A physical examination will usually show signs of increased tenderness in the tissues at the base of the skull and at the top of the spine. Doctors can use X-rays to determine whether there is any narrowing of the vertebra at the top of the spine, where the occipital nerves pass to the back of the head. The best test to confirm occipital neuralgia is an injection of anesthetic, called a nerve block, given at the base of the skull around the occipital nerve itself. If blocking the occipital nerve results in resolution of the symptoms, the diagnosis of occipital neuralgia is usually confirmed.

Treatment

One of the greatest concerns to doctors treating this problem is to make sure that these symptoms do not indicate an increase in intracranial pressure within the skull, which could signal a vascular, infectious or other significant problem. Some patients will find temporary relief from the pain with the use of non-steroidal anti-inflammatory drugs and muscle relaxants. Physical therapy exercises will also provide some limited effectiveness. Doctors believe the best approach for long-term relief is the use of nerve block treatments. In some cases, an injection of local anesthetic combined with medication to reduce inflammation can result in long-term relief following a series of treatments.
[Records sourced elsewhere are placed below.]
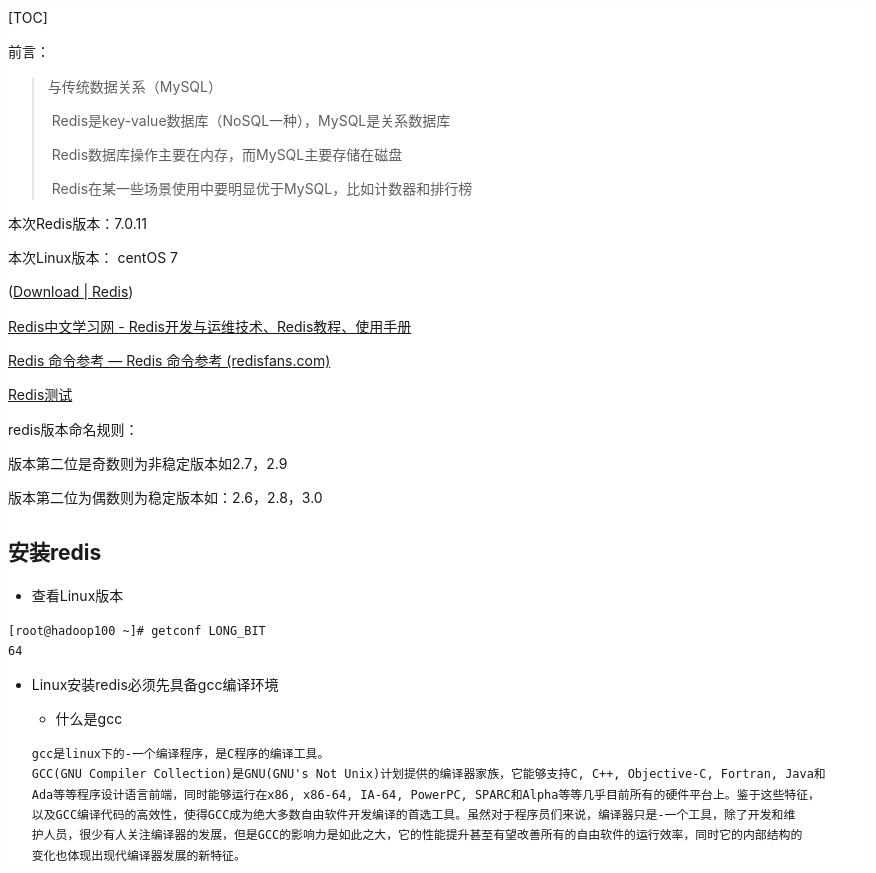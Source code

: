 [TOC]



前言：

> 与传统数据关系（MySQL）
>
> ​	Redis是key-value数据库（NoSQL一种），MySQL是关系数据库
>
> ​	Redis数据库操作主要在内存，而MySQL主要存储在磁盘
>
> ​	Redis在某一些场景使用中要明显优于MySQL，比如计数器和排行榜



本次Redis版本：7.0.11

本次Linux版本： centOS 7

  ([Download | Redis](https://redis.io/download/#redis-downloads))

[Redis中文学习网 - Redis开发与运维技术、Redis教程、使用手册](https://www.redis.com.cn/)

[Redis 命令参考 — Redis 命令参考 (redisfans.com)](http://doc.redisfans.com/)

[Redis测试](https://try.redis.io/)



redis版本命名规则：

版本第二位是奇数则为非稳定版本如2.7，2.9

版本第二位为偶数则为稳定版本如：2.6，2.8，3.0



## 安装redis



- 查看Linux版本

```
[root@hadoop100 ~]# getconf LONG_BIT
64

```



- Linux安装redis必须先具备gcc编译环境

  - 什么是gcc

   ```
  gcc是linux下的-一个编译程序，是C程序的编译工具。
  GCC(GNU Compiler Collection)是GNU(GNU's Not Unix)计划提供的编译器家族，它能够支持C, C++, Objective-C, Fortran, Java和
  Ada等等程序设计语言前端，同时能够运行在x86, x86-64, IA-64, PowerPC, SPARC和Alpha等等几乎目前所有的硬件平台上。鉴于这些特征，
  以及GCC编译代码的高效性，使得GCC成为绝大多数自由软件开发编译的首选工具。虽然对于程序员们来说，编译器只是-一个工具，除了开发和维
  护人员，很少有人关注编译器的发展，但是GCC的影响力是如此之大，它的性能提升甚至有望改善所有的自由软件的运行效率，同时它的内部结构的
  变化也体现出现代编译器发展的新特征。
  
   ```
At times, the pain at the base of the skull is related to other disorders or arthritis in the joints of the upper portion of the spine. Doctors may use nerve block injections around these structures to help in the treatment of occipital neuralgia. Surgery can sometimes provide relief for several months, but most patients find the pain may return. Surgery is usually reserved as a last option. Some patients will find additional help through a combination of muscle relaxation techniques, known as biofeedback, in conjunction with physical therapy that focuses on manual therapy to the muscles at the back of the neck and head.    Newer block treatments at the occipital nerves can also be utilized for long-term treatment at appropriate intervals.